The most important aspect to any consolidation is the culture, and particularly in a business like this, where we’ll have 10,000 employees in our advice business. If you look at the history trend in the M&A business in the independent channel, almost every M&A transaction was driven by a large company who was looking to jettison an asset—so it’s being driven by a seller, like Woodbury, like Ameriprise with Securities America. Or it’s being driven by a small company who had financial distress who needed recapitalization. That’s not what we’re doing. This is a very acute and well-orchestrated, or deliberate, consolidation, which is different than anything that’s occurred in this industry heretofore.

WM.com: Are you going to consolidate all these b/ds together into one entity?

NS: Certainly back office because that’s just efficient. And most of them are already consolidated either into First Allied or Cetera.

WM.com: Will ICH, Summit and J.P. Turner be part of Cetera?

NS: We have not made that determination, but it looks like they’re all going to be centrally managed by the same management team. But they’ll have their own identities, their own cultures. The details of all that will be disclosed in the next coming months as we go through this whole process.

WM.com: Do you have any plans to go self clearing?

NS: We have definitely thought about it, but we’ve made no plans at the moment.

LPL does dual clearing—they have self clearing and they have Pershing, which is a great idea.

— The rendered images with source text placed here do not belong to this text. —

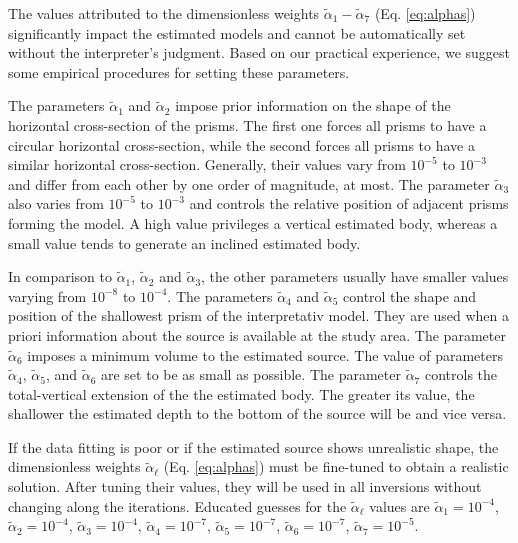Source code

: 
The values attributed to the dimensionless weights $\tilde{\alpha}_{1} - \tilde{\alpha}_{7}$ 
(Eq. \ref{eq:alphas}) significantly impact the estimated models and cannot be 
automatically set without the interpreter’s judgment. 
Based on our practical experience, we suggest some 
empirical procedures for setting these parameters.

The parameters $\tilde{\alpha}_1$ and $\tilde{\alpha}_2$ impose prior information 
on the shape of the horizontal cross-section of the prisms. 
The first one forces all prisms to have a circular horizontal cross-section, while 
the second forces all prisms to have a similar horizontal cross-section.
Generally, their values vary from $10^{-5}$ to $10^{-3}$ and differ from
each other by one order of magnitude, at most.
The parameter $\tilde{\alpha}_3$ also varies from $10^{-5}$ to $10^{-3}$ and 
controls the relative position of adjacent prisms forming the model.
A high value privileges a vertical estimated body, whereas a small value 
tends to generate an inclined estimated body.

In comparison to $\tilde{\alpha}_1$, $\tilde{\alpha}_2$ and $\tilde{\alpha}_3$,
the other parameters usually have smaller values varying from $10^{-8}$ to $10^{-4}$.
The parameters $\tilde{\alpha}_4$ and $\tilde{\alpha}_5$ control the shape and position of the shallowest prism of the interpretativ model. They are used when a priori
information about the source is available at the study area.
The parameter $\tilde{\alpha}_6$ imposes a minimum volume to the estimated source.
The value of parameters $\tilde{\alpha}_4$, $\tilde{\alpha}_5$, and $\tilde{\alpha}_6$ are set to be as small as possible.
The parameter $\tilde{\alpha}_7$ controls the total-vertical extension of the 
the estimated body. 
The greater its value, the shallower the estimated depth to the bottom of the source
will be and vice versa.

If the data fitting is poor or if the estimated source shows unrealistic shape,
the dimensionless weights $\tilde{\alpha}_{\ell}$ (Eq. \ref{eq:alphas}) must be
fine-tuned
to obtain a realistic solution. After tuning their values, they will be used in all
inversions without changing along the iterations. 
Educated guesses for the $\tilde{\alpha}_{\ell}$ values are 
$\tilde{\alpha}_1 = 10^{-4}$, $\tilde{\alpha}_2 = 10^{-4}$, $\tilde{\alpha}_3 = 10^{-4}$,
$\tilde{\alpha}_4 = 10^{-7}$, $\tilde{\alpha}_5 = 10^{-7}$, $\tilde{\alpha}_6 = 10^{-7}$, 
$\tilde{\alpha}_7 = 10^{-5}$.
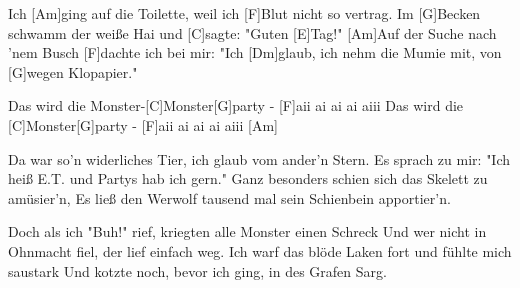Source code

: \begin{guitar}
	Ich [Am]ging auf die Toilette, weil ich [F]Blut nicht so vertrag.
	Im [G]Becken schwamm der weiße Hai und [C]sagte: "Guten [E]Tag!"
	[Am]Auf der Suche nach 'nem Busch [F]dachte ich bei mir:
	"Ich [Dm]glaub, ich nehm die Mumie mit, von [G]wegen Klopapier."
	
	\begin{highlightbar}
		Das wird die Monster-[C]Monster[G]party - [F]aii ai ai ai aiii
		Das wird die [C]Monster[G]party - [F]aii ai ai ai aiii [Am]{}
	\end{highlightbar}
	
	\songsection{Strophe 4}
	Da war so'n widerliches Tier, ich glaub vom ander'n Stern.
	Es sprach zu mir: "Ich heiß E.T. und Partys hab ich gern."
	Ganz besonders schien sich das Skelett zu amüsier'n,
	Es ließ den Werwolf tausend mal sein Schienbein apportier'n.
	
	Doch als ich "Buh!" rief, kriegten alle Monster einen Schreck
	Und wer nicht in Ohnmacht fiel, der lief einfach weg.
	Ich warf das blöde Laken fort und fühlte mich saustark
	Und kotzte noch, bevor ich ging, in des Grafen Sarg.
	
	\begin{highlightbar}
		  \optionalChord{(x4)}
	\end{highlightbar}
\end{guitar}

That could save us a lot of money, but we have to talk to our product sponsors and maybe there’s some evaluation. Maybe there’s some room with our current suppliers. But that’s only a possibility.

WM.com: Some say Cetera sold at a high price for an independent broker/dealer. What justified the high valuation to you?

NS: If you look at it on an asset basis, it’s less than 1 percent of AUM. If you talk to Don Marron or anybody who’s been in this business for years, most of the time they trade at 2 to 3 percent assets. So we’re buying it for less than 1 percent of assets.

WM.com: Some say revenue is a good metric.

NS: LPL is trading at two times revenue. We bought this at less than one times revenue. You can’t compare the price of this company to the price of a $45 million b/d or an $80 million b/d like MetLife or ICH. They’re not the same thing. We’re bigger than Ameriprise combined, and Ameriprise is trading at multiples of its revenue. This isn’t a broken company. Do you comp it to when they bought it at Cetera when the economy was collapsing and ING was looking for a quick sale? I don’t think anybody thinks we overpaid.